Re: Do your conlangs affect each other?
From: | Jörg Rhiemeier <joerg_rhiemeier@...> |
Date: | Sunday, September 28, 2008, 19:13 |
Hallo!
On Sat, 27 Sep 2008 23:59:32 -0400, deinx nxtxr wrote:
> For those of you with multiple projects, I'm wondering how much your work on
> a project influences your other projects.
Not much, in my case. With Old Albic, quite a few ideas were
carried over from the defunct Nur-ellen language, but that was
rather rebooting the same project than starting a new project.
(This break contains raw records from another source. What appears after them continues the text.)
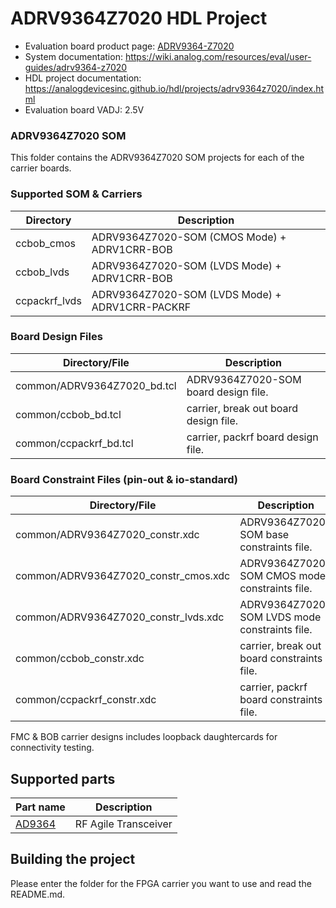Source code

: # ADRV9364Z7020 HDL Project

- Evaluation board product page: [ADRV9364-Z7020](https://www.analog.com/adrv9364-z7020)
- System documentation: https://wiki.analog.com/resources/eval/user-guides/adrv9364-z7020
- HDL project documentation: https://analogdevicesinc.github.io/hdl/projects/adrv9364z7020/index.html
- Evaluation board VADJ: 2.5V

### ADRV9364Z7020 SOM

This folder contains the ADRV9364Z7020 SOM projects for each of the carrier boards.

### Supported SOM & Carriers

|Directory      | Description                                        |
|---------------|----------------------------------------------------|
|ccbob\_cmos    | ADRV9364Z7020\-SOM (CMOS Mode) \+ ADRV1CRR\-BOB    |
|ccbob\_lvds    | ADRV9364Z7020\-SOM (LVDS Mode) \+ ADRV1CRR\-BOB    |
|ccpackrf\_lvds | ADRV9364Z7020\-SOM (LVDS Mode) \+ ADRV1CRR\-PACKRF |

### Board Design Files

|Directory/File               | Description                            |
|-----------------------------|----------------------------------------|
|common/ADRV9364Z7020\_bd.tcl | ADRV9364Z7020\-SOM board design file.  |
|common/ccbob\_bd.tcl         | carrier, break out board design file.  |
|common/ccpackrf\_bd.tcl      | carrier, packrf board design file.     ||

### Board Constraint Files (pin-out & io-standard)

|Directory/File                          | Description                                     |
|----------------------------------------|-------------------------------------------------|
|common/ADRV9364Z7020\_constr.xdc        | ADRV9364Z7020\-SOM base constraints file.       |
|common/ADRV9364Z7020\_constr\_cmos.xdc  | ADRV9364Z7020\-SOM CMOS mode constraints file.  |
|common/ADRV9364Z7020\_constr\_lvds.xdc  | ADRV9364Z7020\-SOM LVDS mode constraints file.  |
|common/ccbob\_constr.xdc                | carrier, break out board constraints file.      |
|common/ccpackrf\_constr.xdc             | carrier, packrf board constraints file.         |

FMC & BOB carrier designs includes loopback daughtercards for connectivity testing.

## Supported parts

| Part name                               | Description          |
|-----------------------------------------|----------------------|
| [AD9364](https://www.analog.com/ad9364) | RF Agile Transceiver |

## Building the project

Please enter the folder for the FPGA carrier you want to use and read the README.md.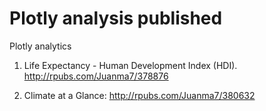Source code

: # Plotly analysis published

Plotly analytics

1. Life Expectancy - Human Development Index (HDI).   http://rpubs.com/Juanma7/378876

2. Climate at a Glance: http://rpubs.com/Juanma7/380632
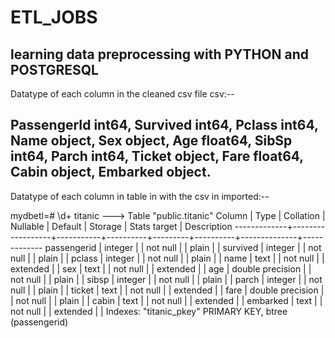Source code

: # ETL_JOBS
learning data preprocessing with PYTHON and POSTGRESQL
---------------------------------------------------------------------------------------------------------------------
Datatype of each column in  the cleaned csv file csv:--

PassengerId int64,
Survived int64,
Pclass int64,
Name object,
Sex object,
Age float64,
SibSp int64,
Parch int64,
Ticket object,
Fare float64,
Cabin object,
Embarked object.
--------------------------------------------------------------------------------------------------------------------
Datatype of each column in table in with the csv in imported:--


mydbetl=# \d+ titanic    --->
                                         Table "public.titanic"
   Column    |       Type       | Collation | Nullable | Default | Storage  | Stats target | Description 
-------------+------------------+-----------+----------+---------+----------+--------------+-------------
 passengerid | integer          |           | not null |         | plain    |              | 
 survived    | integer          |           | not null |         | plain    |              | 
 pclass      | integer          |           | not null |         | plain    |              | 
 name        | text             |           | not null |         | extended |              | 
 sex         | text             |           | not null |         | extended |              | 
 age         | double precision |           | not null |         | plain    |              | 
 sibsp       | integer          |           | not null |         | plain    |              | 
 parch       | integer          |           | not null |         | plain    |              | 
 ticket      | text             |           | not null |         | extended |              | 
 fare        | double precision |           | not null |         | plain    |              | 
 cabin       | text             |           | not null |         | extended |              | 
 embarked    | text             |           | not null |         | extended |              | 
Indexes:
    "titanic_pkey" PRIMARY KEY, btree (passengerid)


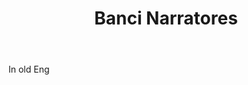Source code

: ---
title: Banci Narratores
letter: B
permalink: "/definitions/banci-narratores.html"
body: In old Eng
published_at: '2018-07-07'
layout: post
---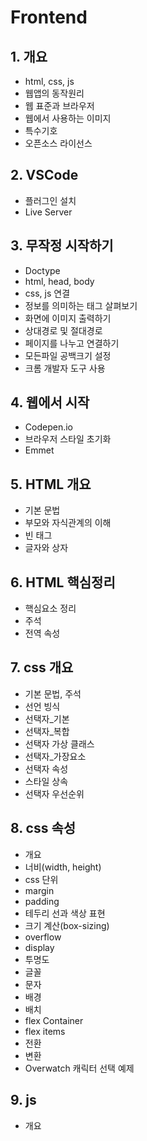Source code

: # Frontend

## 1. 개요
 * html, css, js
 * 웹앱의 동작원리
 * 웹 표준과 브라우저
 * 웹에서 사용하는 이미지
 * 특수기호
 * 오픈소스 라이선스

## 2. VSCode
 * 플러그인 설치
 * Live Server

## 3. 무작정 시작하기
 * Doctype
 * html, head, body
 * css, js 연결
 * 정보를 의미하는 태그 살펴보기
 * 화면에 이미지 출력하기
 * 상대경로 및 절대경로
 * 페이지를 나누고 연결하기
 * 모든파일 공백크기 설정
 * 크롬 개발자 도구 사용

## 4. 웹에서 시작
 * Codepen.io
 * 브라우저 스타일 초기화
 * Emmet

## 5. HTML 개요
 * 기본 문법
 * 부모와 자식관계의 이해
 * 빈 태그
 * 글자와 상자

## 6. HTML 핵심정리
 * 핵심요소 정리
 * 주석
 * 전역 속성

## 7. css 개요
 * 기본 문법, 주석
 * 선언 빙식
 * 선택자_기본
 * 선택자_복합
 * 선택자 가상 클래스
 * 선택자_가장요소
 * 선택자 속성
 * 스타일 상속
 * 선택자 우선순위

## 8. css 속성
 * 개요
 * 너비(width, height)
 * css 단위
 * margin
 * padding
 * 테두리 선과 색상 표현
 * 크기 계산(box-sizing)
 * overflow
 * display
 * 투명도
 * 글꼴
 * 문자
 * 배경
 * 배치
 * flex Container
 * flex items
 * 전환
 * 변환
 * Overwatch 캐릭터 선택 예제

## 9. js
 * 개요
The various Old Albic dialects and their modern daughter
languages are of course linked together by means of regular
sound changes, but then, they are part of the same overall
project.
Besides Albic, I have several other naturalistic projects
and a few experimental engelang projects. These are indeed
independent projects, and I generally avoid reusing an idea
I have applied to one project in another project. For example,
each of the X-1, X-2 and X-3 languages has self-segregation,
but it is attained by three different methods. X-2 is my only
stack-based language, and so on.
On Sun, 28 Sep 2008 09:15:03 -0700, Gary Shannon wrote:
> I like to play around with different approaches to grammar and I tend to use
> pretty much the same lexicon, or at least the same root words in all my
> projects.
That's not what I do, even though I find coining words somewhat
difficult, and I could spare much work that way. Each of my
projects has its own lexicon (the various Albic languages of
course have lexica diachronically related to each other by
regular sound changes). It begins with each having its
own phonology, which in my engelangs ties in with the self-
segregation rules and all that. I don't feel like using Albic
words in any of my experimental languages (nor the reverse),
and my minor naturalistic projects (Germanech, Vandalic, Camonic
and the yet unnamed pielang) are a posteriori.